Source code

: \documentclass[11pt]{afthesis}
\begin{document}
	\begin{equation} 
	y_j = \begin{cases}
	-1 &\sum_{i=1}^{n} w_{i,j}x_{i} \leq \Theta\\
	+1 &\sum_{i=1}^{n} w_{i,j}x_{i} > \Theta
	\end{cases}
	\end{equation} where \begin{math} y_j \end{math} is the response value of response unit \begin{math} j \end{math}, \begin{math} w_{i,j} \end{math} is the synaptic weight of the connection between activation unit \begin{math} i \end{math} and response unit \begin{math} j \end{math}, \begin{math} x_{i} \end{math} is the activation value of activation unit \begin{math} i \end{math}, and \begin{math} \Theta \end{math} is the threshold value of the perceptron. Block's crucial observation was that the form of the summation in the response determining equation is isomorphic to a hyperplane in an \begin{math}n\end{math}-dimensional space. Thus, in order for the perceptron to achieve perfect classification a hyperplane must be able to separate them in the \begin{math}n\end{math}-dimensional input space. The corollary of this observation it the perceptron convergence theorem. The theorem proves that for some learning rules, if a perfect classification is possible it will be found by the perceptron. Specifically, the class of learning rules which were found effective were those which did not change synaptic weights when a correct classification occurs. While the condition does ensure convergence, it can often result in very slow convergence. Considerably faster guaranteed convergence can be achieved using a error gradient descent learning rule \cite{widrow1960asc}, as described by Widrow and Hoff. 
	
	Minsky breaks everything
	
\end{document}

Exercise aim: Restate the data exactly, keeping every line intact.

Written solution:
Source code

: \documentclass[11pt]{afthesis}
\begin{document}
	\begin{equation} 
	y_j = \begin{cases}
	-1 &\sum_{i=1}^{n} w_{i,j}x_{i} \leq \Theta\\
	+1 &\sum_{i=1}^{n} w_{i,j}x_{i} > \Theta
	\end{cases}
	\end{equation} where \begin{math} y_j \end{math} is the response value of response unit \begin{math} j \end{math}, \begin{math} w_{i,j} \end{math} is the synaptic weight of the connection between activation unit \begin{math} i \end{math} and response unit \begin{math} j \end{math}, \begin{math} x_{i} \end{math} is the activation value of activation unit \begin{math} i \end{math}, and \begin{math} \Theta \end{math} is the threshold value of the perceptron. Block's crucial observation was that the form of the summation in the response determining equation is isomorphic to a hyperplane in an \begin{math}n\end{math}-dimensional space. Thus, in order for the perceptron to achieve perfect classification a hyperplane must be able to separate them in the \begin{math}n\end{math}-dimensional input space. The corollary of this observation it the perceptron convergence theorem. The theorem proves that for some learning rules, if a perfect classification is possible it will be found by the perceptron. Specifically, the class of learning rules which were found effective were those which did not change synaptic weights when a correct classification occurs. While the condition does ensure convergence, it can often result in very slow convergence. Considerably faster guaranteed convergence can be achieved using a error gradient descent learning rule \cite{widrow1960asc}, as described by Widrow and Hoff. 
	
	Minsky breaks everything
	
\end{document}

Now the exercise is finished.